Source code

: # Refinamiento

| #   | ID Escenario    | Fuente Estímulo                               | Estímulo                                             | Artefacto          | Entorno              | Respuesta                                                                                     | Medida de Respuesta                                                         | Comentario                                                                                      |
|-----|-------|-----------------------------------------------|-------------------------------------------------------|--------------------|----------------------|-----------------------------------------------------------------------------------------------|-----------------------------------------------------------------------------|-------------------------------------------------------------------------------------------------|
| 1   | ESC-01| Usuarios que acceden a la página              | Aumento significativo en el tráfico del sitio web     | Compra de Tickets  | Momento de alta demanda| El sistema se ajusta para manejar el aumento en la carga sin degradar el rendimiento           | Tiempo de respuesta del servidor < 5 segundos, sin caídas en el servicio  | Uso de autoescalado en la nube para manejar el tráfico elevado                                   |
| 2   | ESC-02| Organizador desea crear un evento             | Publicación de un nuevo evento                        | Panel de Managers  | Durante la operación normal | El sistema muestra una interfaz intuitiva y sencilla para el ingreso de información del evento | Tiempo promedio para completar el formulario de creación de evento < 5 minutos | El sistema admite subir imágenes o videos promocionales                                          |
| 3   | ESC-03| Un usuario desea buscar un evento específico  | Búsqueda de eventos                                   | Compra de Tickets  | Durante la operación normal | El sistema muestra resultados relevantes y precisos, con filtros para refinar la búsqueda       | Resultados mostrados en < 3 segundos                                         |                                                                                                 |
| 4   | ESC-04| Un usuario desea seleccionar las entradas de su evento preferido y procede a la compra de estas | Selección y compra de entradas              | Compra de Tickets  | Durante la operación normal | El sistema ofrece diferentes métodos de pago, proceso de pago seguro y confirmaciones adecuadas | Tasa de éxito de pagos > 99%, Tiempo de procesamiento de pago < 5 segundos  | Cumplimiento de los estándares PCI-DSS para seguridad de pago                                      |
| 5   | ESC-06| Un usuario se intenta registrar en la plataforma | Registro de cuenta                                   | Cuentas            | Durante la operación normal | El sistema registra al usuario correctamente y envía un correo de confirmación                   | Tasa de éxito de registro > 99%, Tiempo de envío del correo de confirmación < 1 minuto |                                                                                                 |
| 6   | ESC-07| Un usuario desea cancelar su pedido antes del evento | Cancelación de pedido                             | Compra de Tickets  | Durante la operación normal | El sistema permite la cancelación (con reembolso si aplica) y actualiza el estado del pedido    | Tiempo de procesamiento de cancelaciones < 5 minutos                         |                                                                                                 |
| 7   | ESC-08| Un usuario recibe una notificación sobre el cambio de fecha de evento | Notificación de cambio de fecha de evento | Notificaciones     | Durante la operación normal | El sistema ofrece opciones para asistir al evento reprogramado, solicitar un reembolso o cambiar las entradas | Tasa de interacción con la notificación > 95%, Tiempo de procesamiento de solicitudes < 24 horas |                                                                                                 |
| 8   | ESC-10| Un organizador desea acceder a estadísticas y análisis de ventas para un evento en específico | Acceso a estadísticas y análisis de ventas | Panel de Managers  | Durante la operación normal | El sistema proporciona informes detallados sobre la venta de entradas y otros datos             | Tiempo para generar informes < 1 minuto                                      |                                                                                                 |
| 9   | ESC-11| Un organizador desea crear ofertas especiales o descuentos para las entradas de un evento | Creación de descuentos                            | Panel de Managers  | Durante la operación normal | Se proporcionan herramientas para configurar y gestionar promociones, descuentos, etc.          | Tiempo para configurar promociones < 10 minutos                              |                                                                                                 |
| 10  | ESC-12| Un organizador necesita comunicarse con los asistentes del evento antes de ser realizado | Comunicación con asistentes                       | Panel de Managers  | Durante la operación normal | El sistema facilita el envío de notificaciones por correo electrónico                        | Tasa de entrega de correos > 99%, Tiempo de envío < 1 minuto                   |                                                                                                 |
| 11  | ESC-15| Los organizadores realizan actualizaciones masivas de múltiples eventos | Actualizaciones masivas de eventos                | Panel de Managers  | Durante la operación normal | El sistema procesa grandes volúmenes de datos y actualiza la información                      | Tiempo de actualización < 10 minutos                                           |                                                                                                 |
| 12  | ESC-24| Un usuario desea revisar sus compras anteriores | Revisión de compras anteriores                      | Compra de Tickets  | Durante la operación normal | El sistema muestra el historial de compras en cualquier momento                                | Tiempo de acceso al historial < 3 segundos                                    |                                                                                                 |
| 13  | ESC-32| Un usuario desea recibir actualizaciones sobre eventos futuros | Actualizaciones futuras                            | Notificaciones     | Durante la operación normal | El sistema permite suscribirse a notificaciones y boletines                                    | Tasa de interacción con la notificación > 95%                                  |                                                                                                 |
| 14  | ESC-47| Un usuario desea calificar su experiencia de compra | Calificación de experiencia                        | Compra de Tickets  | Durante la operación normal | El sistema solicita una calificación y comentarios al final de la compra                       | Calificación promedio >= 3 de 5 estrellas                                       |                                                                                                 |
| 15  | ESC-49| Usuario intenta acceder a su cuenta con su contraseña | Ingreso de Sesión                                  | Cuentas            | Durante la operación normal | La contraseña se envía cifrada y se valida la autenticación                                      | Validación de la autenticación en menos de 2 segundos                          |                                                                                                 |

□ □ □

■ Task: From the first line to the last, copy the records without alteration.

■ Answer for this exercise:
Source code

: # Refinamiento

| #   | ID Escenario    | Fuente Estímulo                               | Estímulo                                             | Artefacto          | Entorno              | Respuesta                                                                                     | Medida de Respuesta                                                         | Comentario                                                                                      |
|-----|-------|-----------------------------------------------|-------------------------------------------------------|--------------------|----------------------|-----------------------------------------------------------------------------------------------|-----------------------------------------------------------------------------|-------------------------------------------------------------------------------------------------|
| 1   | ESC-01| Usuarios que acceden a la página              | Aumento significativo en el tráfico del sitio web     | Compra de Tickets  | Momento de alta demanda| El sistema se ajusta para manejar el aumento en la carga sin degradar el rendimiento           | Tiempo de respuesta del servidor < 5 segundos, sin caídas en el servicio  | Uso de autoescalado en la nube para manejar el tráfico elevado                                   |
| 2   | ESC-02| Organizador desea crear un evento             | Publicación de un nuevo evento                        | Panel de Managers  | Durante la operación normal | El sistema muestra una interfaz intuitiva y sencilla para el ingreso de información del evento | Tiempo promedio para completar el formulario de creación de evento < 5 minutos | El sistema admite subir imágenes o videos promocionales                                          |
| 3   | ESC-03| Un usuario desea buscar un evento específico  | Búsqueda de eventos                                   | Compra de Tickets  | Durante la operación normal | El sistema muestra resultados relevantes y precisos, con filtros para refinar la búsqueda       | Resultados mostrados en < 3 segundos                                         |                                                                                                 |
| 4   | ESC-04| Un usuario desea seleccionar las entradas de su evento preferido y procede a la compra de estas | Selección y compra de entradas              | Compra de Tickets  | Durante la operación normal | El sistema ofrece diferentes métodos de pago, proceso de pago seguro y confirmaciones adecuadas | Tasa de éxito de pagos > 99%, Tiempo de procesamiento de pago < 5 segundos  | Cumplimiento de los estándares PCI-DSS para seguridad de pago                                      |
| 5   | ESC-06| Un usuario se intenta registrar en la plataforma | Registro de cuenta                                   | Cuentas            | Durante la operación normal | El sistema registra al usuario correctamente y envía un correo de confirmación                   | Tasa de éxito de registro > 99%, Tiempo de envío del correo de confirmación < 1 minuto |                                                                                                 |
| 6   | ESC-07| Un usuario desea cancelar su pedido antes del evento | Cancelación de pedido                             | Compra de Tickets  | Durante la operación normal | El sistema permite la cancelación (con reembolso si aplica) y actualiza el estado del pedido    | Tiempo de procesamiento de cancelaciones < 5 minutos                         |                                                                                                 |
| 7   | ESC-08| Un usuario recibe una notificación sobre el cambio de fecha de evento | Notificación de cambio de fecha de evento | Notificaciones     | Durante la operación normal | El sistema ofrece opciones para asistir al evento reprogramado, solicitar un reembolso o cambiar las entradas | Tasa de interacción con la notificación > 95%, Tiempo de procesamiento de solicitudes < 24 horas |                                                                                                 |
| 8   | ESC-10| Un organizador desea acceder a estadísticas y análisis de ventas para un evento en específico | Acceso a estadísticas y análisis de ventas | Panel de Managers  | Durante la operación normal | El sistema proporciona informes detallados sobre la venta de entradas y otros datos             | Tiempo para generar informes < 1 minuto                                      |                                                                                                 |
| 9   | ESC-11| Un organizador desea crear ofertas especiales o descuentos para las entradas de un evento | Creación de descuentos                            | Panel de Managers  | Durante la operación normal | Se proporcionan herramientas para configurar y gestionar promociones, descuentos, etc.          | Tiempo para configurar promociones < 10 minutos                              |                                                                                                 |
| 10  | ESC-12| Un organizador necesita comunicarse con los asistentes del evento antes de ser realizado | Comunicación con asistentes                       | Panel de Managers  | Durante la operación normal | El sistema facilita el envío de notificaciones por correo electrónico                        | Tasa de entrega de correos > 99%, Tiempo de envío < 1 minuto                   |                                                                                                 |
| 11  | ESC-15| Los organizadores realizan actualizaciones masivas de múltiples eventos | Actualizaciones masivas de eventos                | Panel de Managers  | Durante la operación normal | El sistema procesa grandes volúmenes de datos y actualiza la información                      | Tiempo de actualización < 10 minutos                                           |                                                                                                 |
| 12  | ESC-24| Un usuario desea revisar sus compras anteriores | Revisión de compras anteriores                      | Compra de Tickets  | Durante la operación normal | El sistema muestra el historial de compras en cualquier momento                                | Tiempo de acceso al historial < 3 segundos                                    |                                                                                                 |
| 13  | ESC-32| Un usuario desea recibir actualizaciones sobre eventos futuros | Actualizaciones futuras                            | Notificaciones     | Durante la operación normal | El sistema permite suscribirse a notificaciones y boletines                                    | Tasa de interacción con la notificación > 95%                                  |                                                                                                 |
| 14  | ESC-47| Un usuario desea calificar su experiencia de compra | Calificación de experiencia                        | Compra de Tickets  | Durante la operación normal | El sistema solicita una calificación y comentarios al final de la compra                       | Calificación promedio >= 3 de 5 estrellas                                       |                                                                                                 |
| 15  | ESC-49| Usuario intenta acceder a su cuenta con su contraseña | Ingreso de Sesión                                  | Cuentas            | Durante la operación normal | La contraseña se envía cifrada y se valida la autenticación                                      | Validación de la autenticación en menos de 2 segundos                          |                                                                                                 |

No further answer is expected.